As a reporter, Kumparak has broken hundreds of technology news stories, from word of ongoing venture capital deals to details of unannounced smartphones. He was an early proponent of the concept of “liveblogging”, in which an outlet covers an ongoing news event through a series of rolling textual updates.

He regularly appears on stage as an interviewer at TechCrunch's Disrupt conference, and as a judge in its regional startup pitch contests. He also appears frequently on TechCrunch's various video and podcast series, and as an occasional guest on the TechCrunch Radio show on SiriusXM.

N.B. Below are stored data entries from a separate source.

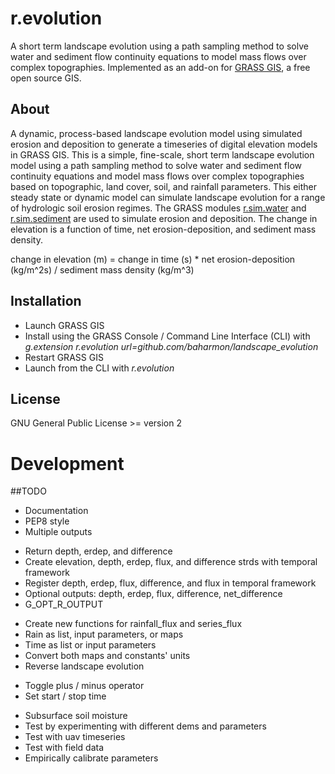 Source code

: # r.evolution
A short term landscape evolution using a path sampling method to solve water and sediment flow continuity equations to model mass flows over complex topographies.
Implemented as an add-on for [GRASS GIS](https://grass.osgeo.org/), a free open source GIS.

## About
A dynamic, process-based landscape evolution model using simulated erosion and deposition to generate a timeseries of digital elevation models in GRASS GIS. This is a simple, fine-scale, short term landscape evolution model using a path sampling method to solve water and sediment flow continuity equations and model mass flows over complex topographies based on topographic, land cover, soil, and rainfall parameters. This either steady state or dynamic model can simulate landscape evolution for a range of hydrologic soil erosion regimes. The GRASS modules [r.sim.water](https://grass.osgeo.org/grass73/manuals/r.sim.water.html) and [r.sim.sediment](https://grass.osgeo.org/grass73/manuals/r.sim.sediment.html) are used to simulate erosion and deposition. The change in elevation is a function of time, net erosion-deposition, and sediment mass density.

change in elevation (m) = change in time (s) * net erosion-deposition (kg/m^2s) / sediment mass density (kg/m^3)

## Installation
* Launch GRASS GIS
* Install using the GRASS Console / Command Line Interface (CLI) with *g.extension r.evolution url=github.com/baharmon/landscape_evolution*
* Restart GRASS GIS
* Launch from the CLI with *r.evolution*

## License
GNU General Public License >= version 2

# Development

##TODO
* Documentation
* PEP8 style
* Multiple outputs
- Return depth, erdep, and difference
- Create elevation, depth, erdep, flux, and difference strds with temporal framework
- Register depth, erdep, flux, difference, and flux in temporal framework
- Optional outputs: depth, erdep, flux, difference, net_difference
- G_OPT_R_OUTPUT
* Create new functions for rainfall_flux and series_flux
* Rain as list, input parameters, or maps
* Time as list or input parameters
* Convert both maps and constants' units
* Reverse landscape evolution
- Toggle plus / minus operator
- Set start / stop time
* Subsurface soil moisture
* Test by experimenting with different dems and parameters
* Test with uav timeseries
* Test with field data
* Empirically calibrate parameters
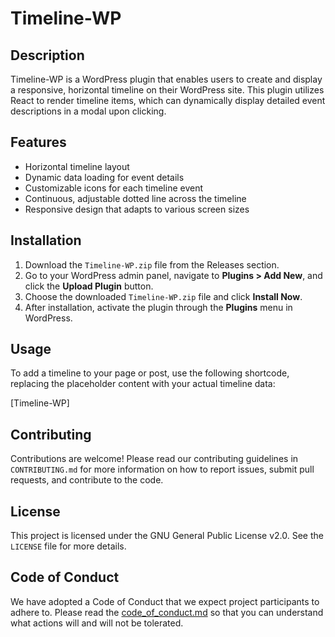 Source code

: # Timeline-WP

## Description

Timeline-WP is a WordPress plugin that enables users to create and display a responsive, horizontal timeline on their WordPress site. This plugin utilizes React to render timeline items, which can dynamically display detailed event descriptions in a modal upon clicking.

## Features

- Horizontal timeline layout
- Dynamic data loading for event details
- Customizable icons for each timeline event
- Continuous, adjustable dotted line across the timeline
- Responsive design that adapts to various screen sizes

## Installation

1. Download the `Timeline-WP.zip` file from the Releases section.
2. Go to your WordPress admin panel, navigate to **Plugins > Add New**, and click the **Upload Plugin** button.
3. Choose the downloaded `Timeline-WP.zip` file and click **Install Now**.
4. After installation, activate the plugin through the **Plugins** menu in WordPress.

## Usage

To add a timeline to your page or post, use the following shortcode, replacing the placeholder content with your actual timeline data:

[Timeline-WP]

## Contributing

Contributions are welcome! Please read our contributing guidelines in `CONTRIBUTING.md` for more information on how to report issues, submit pull requests, and contribute to the code.

## License

This project is licensed under the GNU General Public License v2.0. See the `LICENSE` file for more details.

## Code of Conduct

We have adopted a Code of Conduct that we expect project participants to adhere to. Please read the [code_of_conduct.md](code_of_conduct.md) so that you can understand what actions will and will not be tolerated.
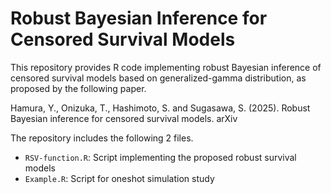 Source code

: # Robust Bayesian Inference for Censored Survival Models 
This repository provides R code implementing robust Bayesian inference of censored survival models based on generalized-gamma distribution, as proposed by the following paper.

Hamura, Y., Onizuka, T., Hashimoto, S. and Sugasawa, S. (2025). Robust Bayesian inference for censored survival models. arXiv

The repository includes the following 2 files.

- `RSV-function.R`: Script implementing the proposed robust survival models
- `Example.R`: Script for oneshot simulation study 
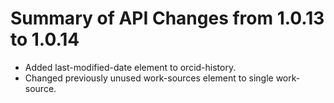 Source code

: # Summary of API Changes from 1.0.13 to 1.0.14

* Added last-modified-date element to orcid-history.
* Changed previously unused work-sources element to single work-source. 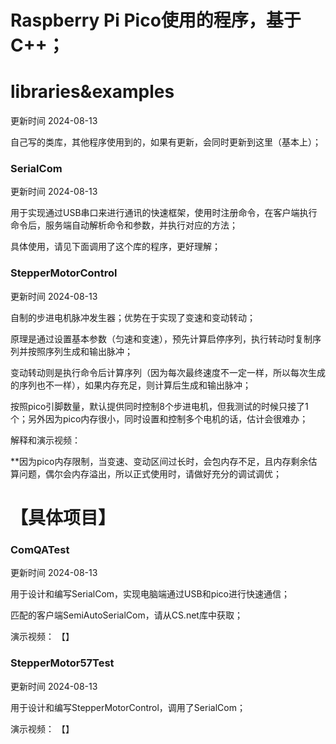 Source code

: # Raspberry Pi Pico使用的程序，基于C++；

# libraries&examples

更新时间 2024-08-13

自己写的类库，其他程序使用到的，如果有更新，会同时更新到这里（基本上）；

### SerialCom

更新时间 2024-08-13

用于实现通过USB串口来进行通讯的快速框架，使用时注册命令，在客户端执行命令后，服务端自动解析命令和参数，并执行对应的方法；

具体使用，请见下面调用了这个库的程序，更好理解；

### StepperMotorControl

更新时间 2024-08-13

自制的步进电机脉冲发生器；优势在于实现了变速和变动转动；

原理是通过设置基本参数（匀速和变速），预先计算启停序列，执行转动时复制序列并按照序列生成和输出脉冲；

变动转动则是执行命令后计算序列（因为每次最终速度不一定一样，所以每次生成的序列也不一样），如果内存充足，则计算后生成和输出脉冲；

按照pico引脚数量，默认提供同时控制8个步进电机，但我测试的时候只接了1个；另外因为pico内存很小，同时设置和控制多个电机的话，估计会很难办；

解释和演示视频：

**因为pico内存限制，当变速、变动区间过长时，会包内存不足，且内存剩余估算问题，偶尔会内存溢出，所以正式使用时，请做好充分的调试调优；

# 【具体项目】

### ComQATest

更新时间 2024-08-13

用于设计和编写SerialCom，实现电脑端通过USB和pico进行快速通信；

匹配的客户端SemiAutoSerialCom，请从CS.net库中获取；

演示视频： 【】

### StepperMotor57Test

更新时间 2024-08-13

用于设计和编写StepperMotorControl，调用了SerialCom；

演示视频： 【】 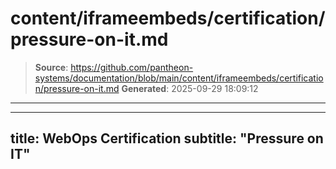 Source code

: # content/iframeembeds/certification/pressure-on-it.md

> **Source**: https://github.com/pantheon-systems/documentation/blob/main/content/iframeembeds/certification/pressure-on-it.md
> **Generated**: 2025-09-29 18:09:12

---

---
title: WebOps Certification
subtitle: "Pressure on IT"
---

<Partial file="certification-guide/pressure-on-it.md" />
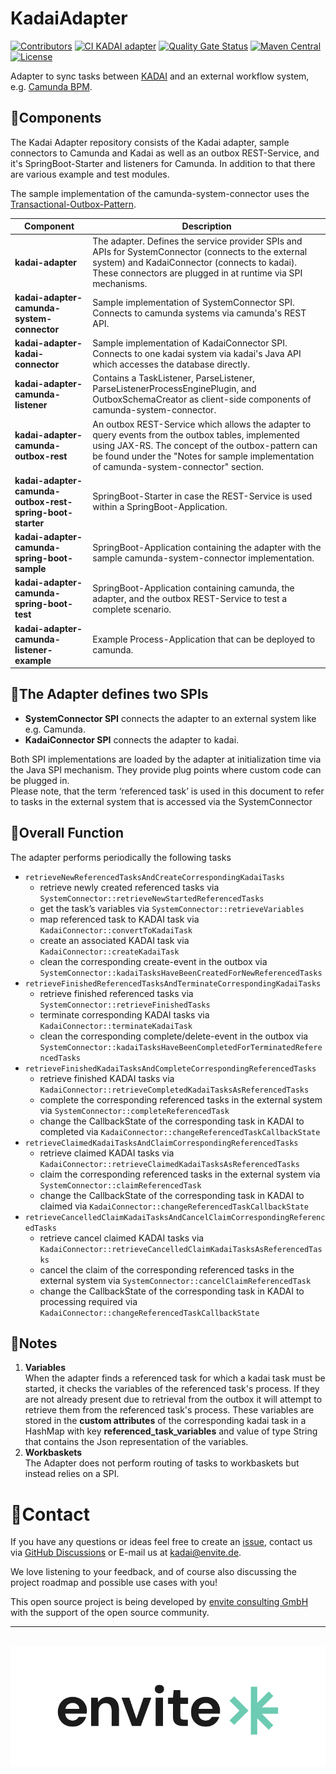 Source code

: # KadaiAdapter

[![Contributors](https://img.shields.io/github/contributors/kadai-io/KadaiAdapter.svg)](https://github.com/kadai-io/KadaiAdapter/graphs/contributors)
[![CI KADAI adapter](https://github.com/kadai-io/KadaiAdapter/actions/workflows/continuous-integration.yml/badge.svg)](https://github.com/kadai-io/KadaiAdapter/actions/workflows/continuous-integration.yml)
[![Quality Gate Status](https://sonarcloud.io/api/project_badges/measure?project=kadai-io_KadaiAdapter&metric=alert_status)](https://sonarcloud.io/summary/new_code?id=kadai-io_KadaiAdapter)
[![Maven Central](https://img.shields.io/maven-central/v/io.kadai/kadai-adapter.svg)](https://central.sonatype.com/artifact/io.kadai/kadai-adapter)
[![License](http://img.shields.io/:license-apache-blue.svg)](http://www.apache.org/licenses/LICENSE-2.0.html)

Adapter to sync tasks between [KADAI](https://github.com/kadai-io/kadai) and an external workflow
system, e.g. [Camunda BPM](https://camunda.com/).

## 🧫Components

The Kadai Adapter repository consists of the Kadai adapter, sample connectors to Camunda and Kadai
as well as
an outbox REST-Service, and it's SpringBoot-Starter and listeners for Camunda. In addition to that
there are various
example and test modules.

The sample implementation of the camunda-system-connector uses
the [Transactional-Outbox-Pattern](https://microservices.io/patterns/data/transactional-outbox.html).

| **Component**                                             | **Description**                                                                                                                                                                                                                                   |
|-----------------------------------------------------------|---------------------------------------------------------------------------------------------------------------------------------------------------------------------------------------------------------------------------------------------------|
| **kadai-adapter**                                         | The adapter. Defines the service provider SPIs and APIs for SystemConnector (connects to the external system) and KadaiConnector (connects to kadai). These connectors are plugged in at runtime via SPI mechanisms.                              |
| **kadai-adapter-camunda-system-connector**                | Sample implementation of SystemConnector SPI. Connects to camunda systems via camunda's REST API.                                                                                                                                                 |
| **kadai-adapter-kadai-connector**                         | Sample implementation of KadaiConnector SPI. Connects to one kadai system via kadai's Java API which accesses the database directly.                                                                                                              |
| **kadai-adapter-camunda-listener**                        | Contains a TaskListener, ParseListener, ParseListenerProcessEnginePlugin, and OutboxSchemaCreator as client-side components of camunda-system-connector.                                                                                          |
| **kadai-adapter-camunda-outbox-rest**                     | An outbox REST-Service which allows the adapter to query events from the outbox tables, implemented using JAX-RS. The concept of the outbox-pattern can be found under the "Notes for sample implementation of camunda-system-connector" section. |
| **kadai-adapter-camunda-outbox-rest-spring-boot-starter** | SpringBoot-Starter in case the REST-Service is used within a SpringBoot-Application.                                                                                                                                                              |
| **kadai-adapter-camunda-spring-boot-sample**              | SpringBoot-Application containing the adapter with the sample camunda-system-connector implementation.                                                                                                                                            |
| **kadai-adapter-camunda-spring-boot-test**                | SpringBoot-Application containing camunda, the adapter, and the outbox REST-Service to test a complete scenario.                                                                                                                                  |
| **kadai-adapter-camunda-listener-example**                | Example Process-Application that can be deployed to camunda.                                                                                                                                                                                      |

## 🔗The Adapter defines two SPIs

- **SystemConnector SPI** connects the adapter to an external system like e.g. Camunda.
- **KadaiConnector SPI** connects the adapter to kadai.

Both SPI implementations are loaded by the adapter at initialization time via the Java SPI
mechanism. They provide plug
points where custom code can be plugged in.\
Please note, that the term ‘referenced task’ is used in this document to refer to tasks in the
external system that is
accessed via the SystemConnector

## 🔎Overall Function

The adapter performs periodically the following tasks

* `retrieveNewReferencedTasksAndCreateCorrespondingKadaiTasks`
    * retrieve newly created referenced tasks via
      `SystemConnector::retrieveNewStartedReferencedTasks`
    * get the task’s variables via `SystemConnector::retrieveVariables`
    * map referenced task to KADAI task via `KadaiConnector::convertToKadaiTask`
    * create an associated KADAI task via `KadaiConnector::createKadaiTask`
    * clean the corresponding create-event in the outbox via
      `SystemConnector::kadaiTasksHaveBeenCreatedForNewReferencedTasks`
* `retrieveFinishedReferencedTasksAndTerminateCorrespondingKadaiTasks`
    * retrieve finished referenced tasks via `SystemConnector::retrieveFinishedTasks`
    * terminate corresponding KADAI tasks via `KadaiConnector::terminateKadaiTask`
    * clean the corresponding complete/delete-event in the outbox via
      `SystemConnector::kadaiTasksHaveBeenCompletedForTerminatedReferencedTasks`
* `retrieveFinishedKadaiTasksAndCompleteCorrespondingReferencedTasks`
    * retrieve finished KADAI tasks via
      `KadaiConnector::retrieveCompletedKadaiTasksAsReferencedTasks`
    * complete the corresponding referenced tasks in the external system via
      `SystemConnector::completeReferencedTask`
    * change the CallbackState of the corresponding task in KADAI to completed via
      `KadaiConnector::changeReferencedTaskCallbackState`
* `retrieveClaimedKadaiTasksAndClaimCorrespondingReferencedTasks`
    * retrieve claimed KADAI tasks via `KadaiConnector::retrieveClaimedKadaiTasksAsReferencedTasks`
    * claim the corresponding referenced tasks in the external system via
      ``SystemConnector::claimReferencedTask``
    * change the CallbackState of the corresponding task in KADAI to claimed via
      `KadaiConnector::changeReferencedTaskCallbackState`
* `retrieveCancelledClaimKadaiTasksAndCancelClaimCorrespondingReferencedTasks`
    * retrieve cancel claimed KADAI tasks via
      `KadaiConnector::retrieveCancelledClaimKadaiTasksAsReferencedTasks`
    * cancel the claim of the corresponding referenced tasks in the external system via
      `SystemConnector::cancelClaimReferencedTask`
    * change the CallbackState of the corresponding task in KADAI to processing required via
      `KadaiConnector::changeReferencedTaskCallbackState`

## 📓Notes

1. **Variables** \
   When the adapter finds a referenced task for which a kadai task must be started, it checks the
   variables of the
   referenced task's process. If they are not already present due to retrieval from the outbox it
   will attempt to
   retrieve them from the referenced task's process.
   These variables are stored in the **custom attributes** of the corresponding kadai task in a
   HashMap with key **referenced_task_variables** and value of type String that contains the Json
   representation of
   the variables.
2. **Workbaskets** \
   The Adapter does not perform routing of tasks to workbaskets but instead relies on a SPI.

# 📨Contact

If you have any questions or ideas feel free to create
an [issue](https://github.com/kadai-io/kadai/issues),
contact us via [GitHub Discussions](https://github.com/kadai-io/kadai/discussions)
or E-mail us at [kadai@envite.de](mailto:kadai@envite.de).

We love listening to your feedback, and of course also discussing the project roadmap and possible
use cases with you!

This open source project is being developed by [envite consulting GmbH](https://www.envite.de/)
with the support of the open source community.

---
[![envite consulting GmbH](docs/images/envite-black.png)](https://envite.de/)
---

In 2011, Kumparak found and published a method for any Facebook user to enable an early version of Facebook's then-private “Timeline” interface, which the company wouldn't publicly roll out to users until three months later.

Kumparak parted ways with TechCrunch in February 2012, but returned to the site in March 2013 at the request of newly incoming editors-in-chief, Alexia Tsotsis and Eric Eldon.

In December 2012, Kumparak published a video demonstrating a project he'd worked on in his time away from TechCrunch: the tARdis, a miniature version of the TARDIS ship from the BBC television series Doctor Who which used a bespoke augmented reality application running on a smartphone to simulate the “bigger on the inside” TARDIS interior often seen on the show. The project received international coverage from news outlets like Wired, IO9, Engadget, and the BBC itself.